XIV Edición

Curso 2017 - 2018

Alejandro Quintana

Ojos achinados y
sonrisa sincera 

Núria Franco, 15 años

                    Colegio La Vall (Barcelona)  

Cuando estaba dirigiéndome a clase por el pasillo de mi edificio, escuché a una compañera insultar de broma a otra con estas palabras: «Eres una retrasada, una mongola mental».

Me sentí ofendida, aunque comprendo el desconocimiento de aquella muchacha (el desconocimiento de la mayoría de la población) acerca del retraso o del síndrome de Down, al que no hace muchos años se llamaba «mongolismo» por la semejanza en los rasgos de esas personas con los de los habitantes del inmenso país asiático.

Es una realidad que entre nosotros hablamos, muchas veces, sin pensar en lo que decimos, sin ser conscientes de que con ese tipo de licencias nos burlamos de personas que no tienen capacidad para defenderse.

Mi sentimento de ofensa, claro, está muy vinculado a mi hermana pequeña, Meritxell, que tiene esa discapacidad: el síndrome de Down. Este tipo de personas siguen despertando recelos entre alguna gente, aunque se deba al desconocimiento de la realidad. Sí, tienen dificultades para la orientación, es decir, no tienen autonomía para llegar a los sitios por sí solas; también les cuesta el cálculo: para hacer sumas necesitan la ayuda de una calculadora; les supone un esfuerzo la coordinación corporal, la comprensión, la lectura… Pero aunque tengan una inteligencia más limitada, no significa que se les deba privar de oportunidades. De hecho, en los últimos años hemos conocido el caso de Bárbara (Bibi) Wetzel, que a sus quince años ha sido ganadora en el mundial de gimnasia para personas con síndrome de Down, o el caso de Madeline Stuart, que a sus dieciocho es modelo y ha triunfado en las pasarelas de grandes ciudades como Nueva York.
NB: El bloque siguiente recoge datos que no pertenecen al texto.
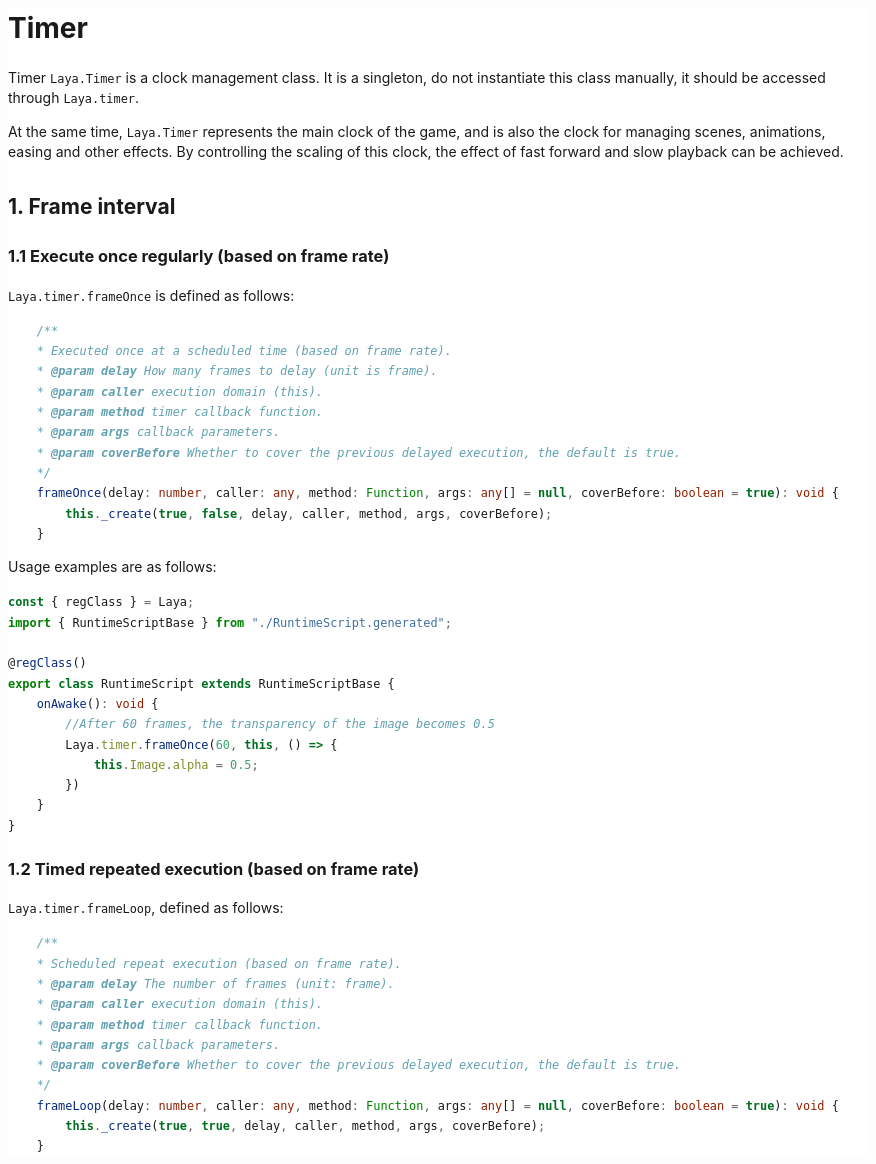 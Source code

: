 # Timer

Timer `Laya.Timer` is a clock management class. It is a singleton, do not instantiate this class manually, it should be accessed through `Laya.timer`.

At the same time, `Laya.Timer` represents the main clock of the game, and is also the clock for managing scenes, animations, easing and other effects. By controlling the scaling of this clock, the effect of fast forward and slow playback can be achieved.

## 1. Frame interval

### 1.1 Execute once regularly (based on frame rate)

`Laya.timer.frameOnce` is defined as follows:

```typescript
	/**
 	* Executed once at a scheduled time (based on frame rate).
 	* @param delay How many frames to delay (unit is frame).
 	* @param caller execution domain (this).
 	* @param method timer callback function.
 	* @param args callback parameters.
 	* @param coverBefore Whether to cover the previous delayed execution, the default is true.
 	*/
	frameOnce(delay: number, caller: any, method: Function, args: any[] = null, coverBefore: boolean = true): void {
    	this._create(true, false, delay, caller, method, args, coverBefore);
	}
```

Usage examples are as follows:

```typescript
const { regClass } = Laya;
import { RuntimeScriptBase } from "./RuntimeScript.generated";

@regClass()
export class RuntimeScript extends RuntimeScriptBase {
	onAwake(): void {
    	//After 60 frames, the transparency of the image becomes 0.5
    	Laya.timer.frameOnce(60, this, () => {
        	this.Image.alpha = 0.5;
    	})
	}
}
```

### 1.2 Timed repeated execution (based on frame rate)

`Laya.timer.frameLoop`, defined as follows:

```typescript
	/**
 	* Scheduled repeat execution (based on frame rate).
 	* @param delay The number of frames (unit: frame).
 	* @param caller execution domain (this).
 	* @param method timer callback function.
 	* @param args callback parameters.
 	* @param coverBefore Whether to cover the previous delayed execution, the default is true.
 	*/
	frameLoop(delay: number, caller: any, method: Function, args: any[] = null, coverBefore: boolean = true): void {
    	this._create(true, true, delay, caller, method, args, coverBefore);
	}
```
Muchas personas con capacidades diferentes o con diversidad funcional son capaces de cuidar a los demás y de realizar diferentes tareas en múltiples lugares de trabajo. En definitiva, saben ser felices con sus quehaceres diarios y siempre transmiten amor. En mi colegio, por ejemplo, trabaja Ana, una chica con trisonomía 21 que, junto a las otras cocineras, organiza las bandejas, hace los bocadillos del desayuno, pone las mesas del comedor de profesoras… siempre con una sonrisa, especialmente si ha ganado el Barça. Mi primo Pablo, que también tiene esta discapacidad, es jardinero, a plena luz del sol y sin quejarse.

Hasta el siglo XIX no se entendía el síndrome de Down. Mucha gente pensaba que era una maldición, un castigo que tuvieras un familiar discapacitado. Incluso se los llegaba a matar de bebés, se los abandonaba u ocultaba, como si se trataran de una vergüenza para la familia. Incluso hoy, en algunos rincones del mundo, siguen produciendo rechazo.

Cuando mis padres conocieron la noticia, no tuvieron miedo de tener y acoger a una hija con síndrome de Down. Ambos se habían conocido en la carrera de educación especial y cuentan con un sobrino con esta discapacidad. Además, mi padre había colaborado en los inicios de Talita, una fundación que ayuda a las familias con algún miembro con discapacidades psíquicas.

Sin embargo, la sociedad no termina de acogerlos, pues despiertan miedo ante las incertidumbres del futuro, sobre qué será de ellos cuando sus padres mueran. Quizá no sepan que la mayoría de las personas con síndrome de Down alegran la vida a quienes les rodean, ya que tienen una maravillosa capacidad para identificar cuándo alguien está triste o tiene algún problema. Animan a los demás con un montón de abrazos y besos, pues suelen ser personas abiertas que eliminan toda clase de tensiones con su espontaneidad. Por ejemplo, cuando llego a casa después del colegio, lo que más me reconforta son los besitos de mi hermana ante la emoción que se le despierta al verme.

No todo el mundo sabe que el Síndrome de Down no es una enfermedad, aunque muchos niños con esta discapacidad tengan enfermedades: la mitad trae al nacer una cardiopatía congénita. Meritxell, por ejemplo, pasó de recién nacida casi tres meses en el Hospital San Juan de Dios, debatiéndose entre la vida y la muerte, lo que nos ayudó a quererla todavía más.

Por eso, animo a cambiar la mirada sobre las personas de ojos achinados y sonrisa sincera, que no son retrasados ni, mucho menos, mongoles mentales.